▶ Task statement: Skip the pictures. Set down, word for word, the lines from the start of the material up to and including the line with "ARP request is an Ethernet frame.".

▶ Materials provided:
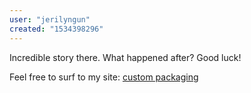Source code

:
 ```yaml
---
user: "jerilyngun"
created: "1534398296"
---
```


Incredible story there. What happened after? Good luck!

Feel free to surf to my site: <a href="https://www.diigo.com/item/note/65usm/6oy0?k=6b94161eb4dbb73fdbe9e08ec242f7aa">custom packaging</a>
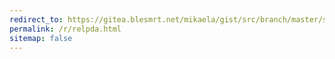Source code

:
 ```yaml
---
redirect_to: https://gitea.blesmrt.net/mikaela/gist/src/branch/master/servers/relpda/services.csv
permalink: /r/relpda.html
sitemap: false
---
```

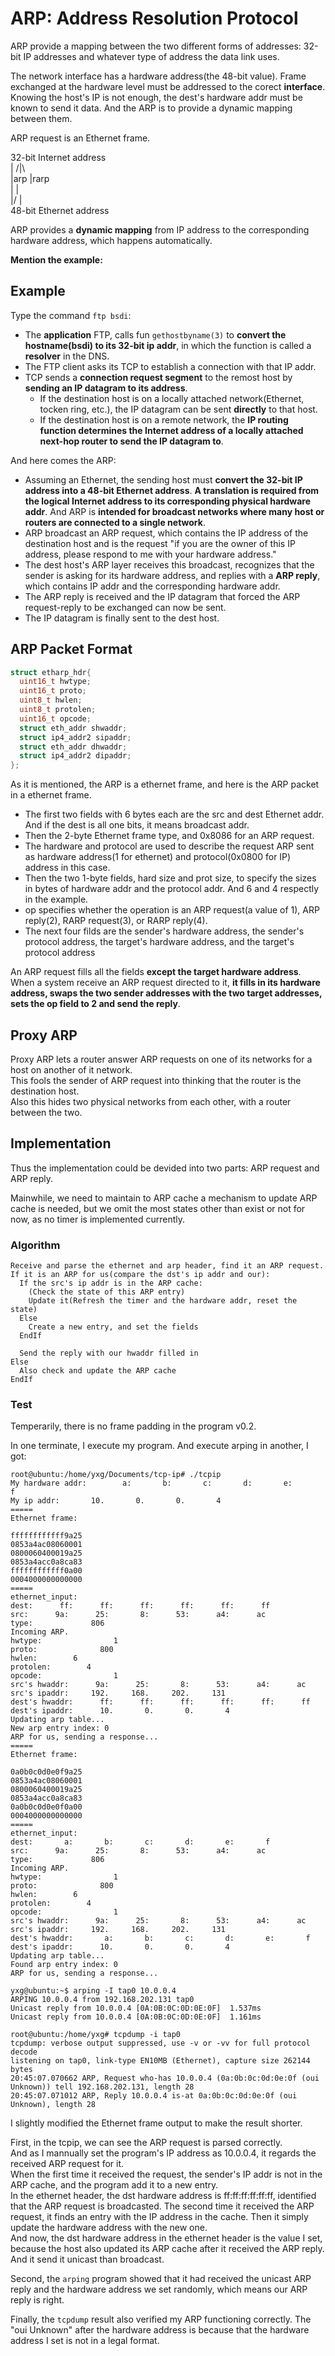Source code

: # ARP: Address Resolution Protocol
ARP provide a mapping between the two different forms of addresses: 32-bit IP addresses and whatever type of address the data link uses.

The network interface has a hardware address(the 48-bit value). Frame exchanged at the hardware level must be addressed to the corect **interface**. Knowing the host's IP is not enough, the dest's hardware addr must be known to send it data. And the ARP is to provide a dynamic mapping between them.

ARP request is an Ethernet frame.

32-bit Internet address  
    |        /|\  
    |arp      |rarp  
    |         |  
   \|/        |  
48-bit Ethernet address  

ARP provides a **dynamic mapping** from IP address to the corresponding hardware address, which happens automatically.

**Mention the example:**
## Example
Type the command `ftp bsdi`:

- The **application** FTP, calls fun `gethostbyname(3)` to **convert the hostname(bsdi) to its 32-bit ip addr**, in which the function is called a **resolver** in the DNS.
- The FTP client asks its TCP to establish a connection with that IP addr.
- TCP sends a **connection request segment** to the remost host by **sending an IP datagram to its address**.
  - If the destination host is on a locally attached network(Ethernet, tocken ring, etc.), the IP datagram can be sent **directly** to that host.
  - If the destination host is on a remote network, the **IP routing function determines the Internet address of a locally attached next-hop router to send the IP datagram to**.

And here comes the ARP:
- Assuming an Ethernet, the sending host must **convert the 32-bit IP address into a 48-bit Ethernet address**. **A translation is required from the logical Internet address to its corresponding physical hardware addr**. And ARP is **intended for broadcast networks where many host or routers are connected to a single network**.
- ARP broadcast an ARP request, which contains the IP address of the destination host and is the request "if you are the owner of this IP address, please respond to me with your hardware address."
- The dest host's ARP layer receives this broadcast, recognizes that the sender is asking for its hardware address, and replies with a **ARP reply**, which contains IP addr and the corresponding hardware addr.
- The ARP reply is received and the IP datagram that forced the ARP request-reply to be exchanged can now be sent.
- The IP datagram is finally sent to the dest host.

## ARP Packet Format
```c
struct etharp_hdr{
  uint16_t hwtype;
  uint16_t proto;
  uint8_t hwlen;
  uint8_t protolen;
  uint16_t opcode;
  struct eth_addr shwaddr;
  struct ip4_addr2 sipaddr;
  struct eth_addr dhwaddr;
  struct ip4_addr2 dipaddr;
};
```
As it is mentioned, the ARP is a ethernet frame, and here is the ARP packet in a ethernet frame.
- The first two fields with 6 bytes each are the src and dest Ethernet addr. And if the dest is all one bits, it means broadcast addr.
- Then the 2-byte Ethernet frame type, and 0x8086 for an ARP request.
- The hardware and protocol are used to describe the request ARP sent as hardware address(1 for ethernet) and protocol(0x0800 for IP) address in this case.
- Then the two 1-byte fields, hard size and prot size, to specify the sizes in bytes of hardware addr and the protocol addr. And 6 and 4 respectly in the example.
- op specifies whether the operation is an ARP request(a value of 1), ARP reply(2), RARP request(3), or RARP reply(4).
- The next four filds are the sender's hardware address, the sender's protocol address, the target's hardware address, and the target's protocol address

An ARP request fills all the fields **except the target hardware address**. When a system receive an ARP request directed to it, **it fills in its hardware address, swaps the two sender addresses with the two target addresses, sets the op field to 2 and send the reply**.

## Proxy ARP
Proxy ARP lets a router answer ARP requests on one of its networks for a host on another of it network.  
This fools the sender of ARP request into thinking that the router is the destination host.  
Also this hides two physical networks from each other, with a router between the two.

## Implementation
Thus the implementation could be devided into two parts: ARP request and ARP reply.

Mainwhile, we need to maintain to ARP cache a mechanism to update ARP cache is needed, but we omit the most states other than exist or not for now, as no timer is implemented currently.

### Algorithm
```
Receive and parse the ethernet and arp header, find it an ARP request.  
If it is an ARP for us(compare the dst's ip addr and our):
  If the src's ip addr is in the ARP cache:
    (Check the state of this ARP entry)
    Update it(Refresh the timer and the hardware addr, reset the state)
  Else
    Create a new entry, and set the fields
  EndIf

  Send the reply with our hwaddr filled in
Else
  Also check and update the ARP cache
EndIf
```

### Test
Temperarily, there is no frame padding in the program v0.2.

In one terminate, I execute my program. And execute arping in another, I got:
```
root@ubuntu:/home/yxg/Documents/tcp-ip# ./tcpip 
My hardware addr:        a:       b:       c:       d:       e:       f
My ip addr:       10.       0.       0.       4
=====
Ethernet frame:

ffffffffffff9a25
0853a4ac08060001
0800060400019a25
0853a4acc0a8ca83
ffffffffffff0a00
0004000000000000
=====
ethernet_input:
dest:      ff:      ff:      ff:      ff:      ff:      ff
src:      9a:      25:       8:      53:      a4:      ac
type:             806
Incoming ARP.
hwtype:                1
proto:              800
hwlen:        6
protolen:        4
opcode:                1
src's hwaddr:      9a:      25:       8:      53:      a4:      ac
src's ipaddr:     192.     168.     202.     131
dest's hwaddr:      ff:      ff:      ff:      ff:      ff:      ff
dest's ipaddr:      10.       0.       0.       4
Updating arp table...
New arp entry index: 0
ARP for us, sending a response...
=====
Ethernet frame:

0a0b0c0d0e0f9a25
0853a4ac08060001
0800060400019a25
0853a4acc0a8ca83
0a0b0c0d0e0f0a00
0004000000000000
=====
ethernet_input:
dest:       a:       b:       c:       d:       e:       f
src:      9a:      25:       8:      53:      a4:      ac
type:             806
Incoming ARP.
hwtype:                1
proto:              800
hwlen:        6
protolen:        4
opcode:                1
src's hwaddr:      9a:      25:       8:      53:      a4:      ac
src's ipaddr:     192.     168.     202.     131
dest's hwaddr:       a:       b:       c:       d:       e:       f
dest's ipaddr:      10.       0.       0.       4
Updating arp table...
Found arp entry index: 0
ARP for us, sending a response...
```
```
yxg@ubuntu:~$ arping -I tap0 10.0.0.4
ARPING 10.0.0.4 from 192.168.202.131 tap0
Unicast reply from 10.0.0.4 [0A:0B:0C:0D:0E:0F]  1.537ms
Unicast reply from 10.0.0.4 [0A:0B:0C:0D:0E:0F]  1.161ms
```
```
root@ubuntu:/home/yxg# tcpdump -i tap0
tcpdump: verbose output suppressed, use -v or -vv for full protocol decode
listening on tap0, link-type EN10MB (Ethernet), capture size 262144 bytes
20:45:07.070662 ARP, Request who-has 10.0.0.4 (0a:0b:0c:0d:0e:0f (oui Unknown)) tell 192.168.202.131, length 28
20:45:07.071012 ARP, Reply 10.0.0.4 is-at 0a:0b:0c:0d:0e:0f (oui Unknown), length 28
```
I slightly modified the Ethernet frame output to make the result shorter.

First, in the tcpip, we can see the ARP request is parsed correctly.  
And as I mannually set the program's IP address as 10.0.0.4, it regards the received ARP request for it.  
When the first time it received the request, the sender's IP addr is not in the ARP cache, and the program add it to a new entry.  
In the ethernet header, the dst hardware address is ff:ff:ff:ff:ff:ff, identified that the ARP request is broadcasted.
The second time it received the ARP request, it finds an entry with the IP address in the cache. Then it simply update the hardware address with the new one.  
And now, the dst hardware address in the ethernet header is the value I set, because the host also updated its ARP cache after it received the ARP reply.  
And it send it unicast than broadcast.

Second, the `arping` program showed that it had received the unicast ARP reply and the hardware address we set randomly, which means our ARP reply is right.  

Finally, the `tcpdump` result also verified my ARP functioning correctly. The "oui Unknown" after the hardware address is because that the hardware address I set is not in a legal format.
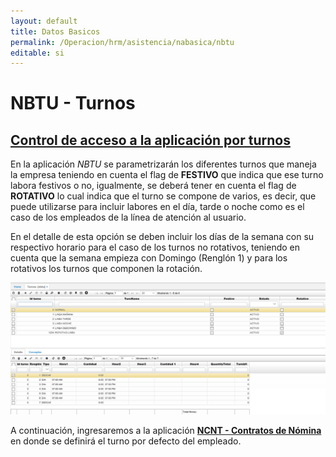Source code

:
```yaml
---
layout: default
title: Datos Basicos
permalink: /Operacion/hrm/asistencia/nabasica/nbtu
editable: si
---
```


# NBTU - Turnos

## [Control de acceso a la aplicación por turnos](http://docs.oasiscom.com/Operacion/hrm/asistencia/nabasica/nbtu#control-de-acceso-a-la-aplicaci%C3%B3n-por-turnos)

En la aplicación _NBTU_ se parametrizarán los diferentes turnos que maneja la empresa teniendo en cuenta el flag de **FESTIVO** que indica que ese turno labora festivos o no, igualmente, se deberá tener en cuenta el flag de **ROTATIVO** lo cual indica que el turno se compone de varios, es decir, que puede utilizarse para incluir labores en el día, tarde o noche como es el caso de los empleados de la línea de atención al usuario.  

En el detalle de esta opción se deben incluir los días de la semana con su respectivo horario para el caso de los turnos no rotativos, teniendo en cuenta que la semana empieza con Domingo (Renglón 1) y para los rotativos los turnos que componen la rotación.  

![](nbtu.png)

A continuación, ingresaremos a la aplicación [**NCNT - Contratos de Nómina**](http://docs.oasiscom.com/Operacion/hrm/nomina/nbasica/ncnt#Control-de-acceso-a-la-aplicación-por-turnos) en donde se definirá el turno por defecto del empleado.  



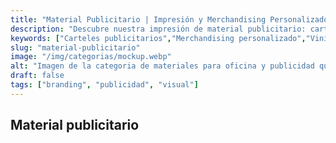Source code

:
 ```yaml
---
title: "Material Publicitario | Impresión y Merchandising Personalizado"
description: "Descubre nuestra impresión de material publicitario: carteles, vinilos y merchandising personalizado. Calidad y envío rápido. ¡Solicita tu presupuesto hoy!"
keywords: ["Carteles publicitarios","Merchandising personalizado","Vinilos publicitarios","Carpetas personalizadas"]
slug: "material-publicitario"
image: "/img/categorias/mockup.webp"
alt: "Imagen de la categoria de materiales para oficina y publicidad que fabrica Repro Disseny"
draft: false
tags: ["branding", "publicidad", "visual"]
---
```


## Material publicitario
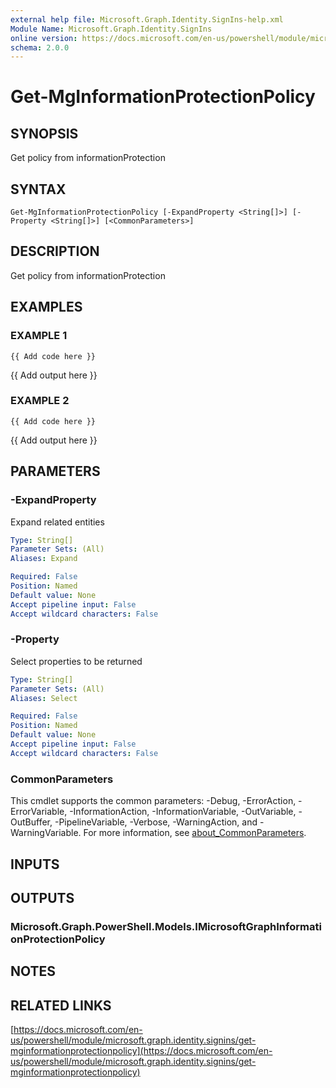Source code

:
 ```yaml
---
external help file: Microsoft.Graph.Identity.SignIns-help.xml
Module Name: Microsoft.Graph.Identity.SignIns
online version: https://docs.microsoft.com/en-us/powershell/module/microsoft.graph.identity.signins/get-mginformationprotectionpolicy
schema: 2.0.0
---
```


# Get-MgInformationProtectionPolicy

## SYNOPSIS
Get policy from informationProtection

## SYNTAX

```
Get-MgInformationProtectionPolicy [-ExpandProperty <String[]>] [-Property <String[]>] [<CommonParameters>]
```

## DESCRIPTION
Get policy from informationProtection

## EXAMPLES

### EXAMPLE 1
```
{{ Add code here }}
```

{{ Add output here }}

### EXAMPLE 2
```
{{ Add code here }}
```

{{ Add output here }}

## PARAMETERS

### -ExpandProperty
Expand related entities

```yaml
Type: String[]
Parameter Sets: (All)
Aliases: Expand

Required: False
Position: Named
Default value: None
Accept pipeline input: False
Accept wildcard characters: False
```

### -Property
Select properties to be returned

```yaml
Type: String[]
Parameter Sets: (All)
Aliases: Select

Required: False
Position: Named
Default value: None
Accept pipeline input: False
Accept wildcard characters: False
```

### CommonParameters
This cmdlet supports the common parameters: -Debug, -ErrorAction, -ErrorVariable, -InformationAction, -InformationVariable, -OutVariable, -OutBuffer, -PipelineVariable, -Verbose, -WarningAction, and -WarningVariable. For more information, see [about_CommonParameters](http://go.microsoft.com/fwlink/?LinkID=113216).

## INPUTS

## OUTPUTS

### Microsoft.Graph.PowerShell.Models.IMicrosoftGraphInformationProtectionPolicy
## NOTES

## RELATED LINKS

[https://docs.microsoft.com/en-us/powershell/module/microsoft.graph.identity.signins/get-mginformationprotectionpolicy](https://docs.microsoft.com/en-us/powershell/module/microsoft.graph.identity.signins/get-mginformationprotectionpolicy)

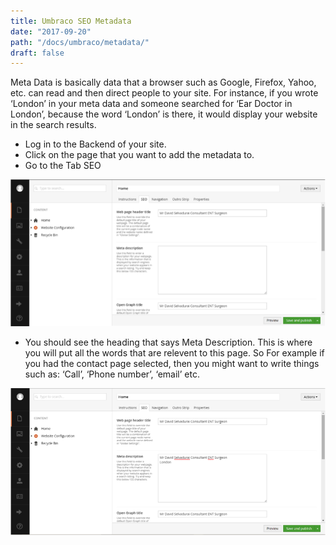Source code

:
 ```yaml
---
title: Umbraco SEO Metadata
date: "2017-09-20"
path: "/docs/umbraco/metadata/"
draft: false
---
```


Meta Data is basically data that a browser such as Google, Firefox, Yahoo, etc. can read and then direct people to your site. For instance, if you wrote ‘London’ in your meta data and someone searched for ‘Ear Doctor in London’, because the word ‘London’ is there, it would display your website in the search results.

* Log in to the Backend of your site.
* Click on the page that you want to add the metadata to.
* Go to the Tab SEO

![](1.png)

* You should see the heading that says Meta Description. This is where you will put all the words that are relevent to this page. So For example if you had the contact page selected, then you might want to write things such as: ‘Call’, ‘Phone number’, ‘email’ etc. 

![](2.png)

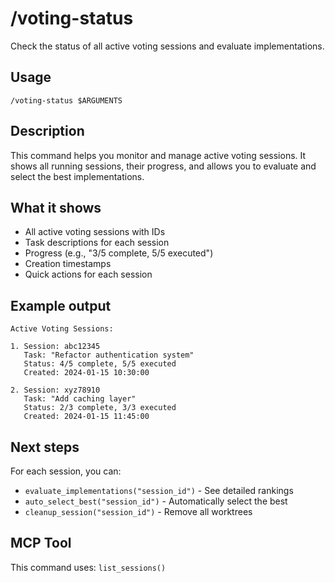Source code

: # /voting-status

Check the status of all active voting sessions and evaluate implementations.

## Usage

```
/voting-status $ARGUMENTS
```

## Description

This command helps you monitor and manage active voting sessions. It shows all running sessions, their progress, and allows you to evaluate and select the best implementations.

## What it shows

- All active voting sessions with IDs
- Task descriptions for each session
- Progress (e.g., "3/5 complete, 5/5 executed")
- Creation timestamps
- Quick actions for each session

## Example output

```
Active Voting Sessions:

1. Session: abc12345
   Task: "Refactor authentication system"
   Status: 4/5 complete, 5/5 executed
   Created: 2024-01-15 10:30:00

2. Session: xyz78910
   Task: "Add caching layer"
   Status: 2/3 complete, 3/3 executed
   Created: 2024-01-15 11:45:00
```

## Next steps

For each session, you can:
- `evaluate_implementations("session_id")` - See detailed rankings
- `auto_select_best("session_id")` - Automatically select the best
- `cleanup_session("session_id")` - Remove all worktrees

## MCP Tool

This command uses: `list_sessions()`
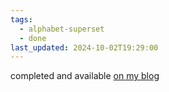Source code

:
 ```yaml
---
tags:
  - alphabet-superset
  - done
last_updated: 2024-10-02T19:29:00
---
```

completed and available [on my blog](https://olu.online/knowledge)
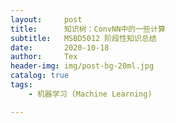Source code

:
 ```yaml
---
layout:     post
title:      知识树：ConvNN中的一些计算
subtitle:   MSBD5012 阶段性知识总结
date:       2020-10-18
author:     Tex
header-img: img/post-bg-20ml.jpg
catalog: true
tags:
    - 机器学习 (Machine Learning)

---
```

▶ Written solution:
Source code

:
 ```yaml
---
user: "jerilyngun"
created: "1534398296"
---
```


Incredible story there. What happened after? Good luck!

Feel free to surf to my site: <a href="https://www.diigo.com/item/note/65usm/6oy0?k=6b94161eb4dbb73fdbe9e08ec242f7aa">custom packaging</a>
Source code

:
 ```yaml
---
redirect_to: https://gitea.blesmrt.net/mikaela/gist/src/branch/master/servers/relpda/services.csv
permalink: /r/relpda.html
sitemap: false
---
```

Source code

: # ARP: Address Resolution Protocol
ARP provide a mapping between the two different forms of addresses: 32-bit IP addresses and whatever type of address the data link uses.

The network interface has a hardware address(the 48-bit value). Frame exchanged at the hardware level must be addressed to the corect **interface**. Knowing the host's IP is not enough, the dest's hardware addr must be known to send it data. And the ARP is to provide a dynamic mapping between them.

ARP request is an Ethernet frame.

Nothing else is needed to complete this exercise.